ENTRIES PROVIDED Block Start
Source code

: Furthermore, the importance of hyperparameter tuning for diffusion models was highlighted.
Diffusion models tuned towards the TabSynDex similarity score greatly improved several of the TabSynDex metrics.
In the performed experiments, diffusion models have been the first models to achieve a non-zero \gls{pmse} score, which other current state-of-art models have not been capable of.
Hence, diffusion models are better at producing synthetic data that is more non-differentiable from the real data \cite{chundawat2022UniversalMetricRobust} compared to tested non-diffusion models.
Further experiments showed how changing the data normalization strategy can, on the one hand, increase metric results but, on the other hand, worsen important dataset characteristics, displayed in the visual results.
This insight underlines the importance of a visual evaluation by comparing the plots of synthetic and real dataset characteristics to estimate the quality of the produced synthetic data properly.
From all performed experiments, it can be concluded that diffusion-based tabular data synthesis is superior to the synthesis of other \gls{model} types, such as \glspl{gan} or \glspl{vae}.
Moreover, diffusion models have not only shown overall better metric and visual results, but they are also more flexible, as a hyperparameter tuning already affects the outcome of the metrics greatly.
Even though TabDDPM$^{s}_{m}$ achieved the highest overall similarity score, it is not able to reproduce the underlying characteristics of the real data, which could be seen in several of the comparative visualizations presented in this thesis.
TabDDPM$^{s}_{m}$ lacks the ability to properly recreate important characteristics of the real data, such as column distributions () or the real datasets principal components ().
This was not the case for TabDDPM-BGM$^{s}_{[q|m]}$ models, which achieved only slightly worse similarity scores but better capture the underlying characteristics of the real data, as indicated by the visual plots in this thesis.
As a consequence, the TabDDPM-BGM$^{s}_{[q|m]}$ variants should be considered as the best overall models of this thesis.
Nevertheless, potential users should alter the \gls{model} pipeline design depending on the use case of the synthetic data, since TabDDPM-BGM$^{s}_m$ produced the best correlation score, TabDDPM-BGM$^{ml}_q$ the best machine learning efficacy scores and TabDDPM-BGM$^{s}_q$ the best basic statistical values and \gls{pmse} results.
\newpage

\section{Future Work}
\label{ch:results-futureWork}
ENTRIES PROVIDED Block End
**TASK DIRECTIONS:**
Count each line of the data where the word "scores" appears, then reply with the total only.

**SOLUTION TO THE PROBLEM:**
2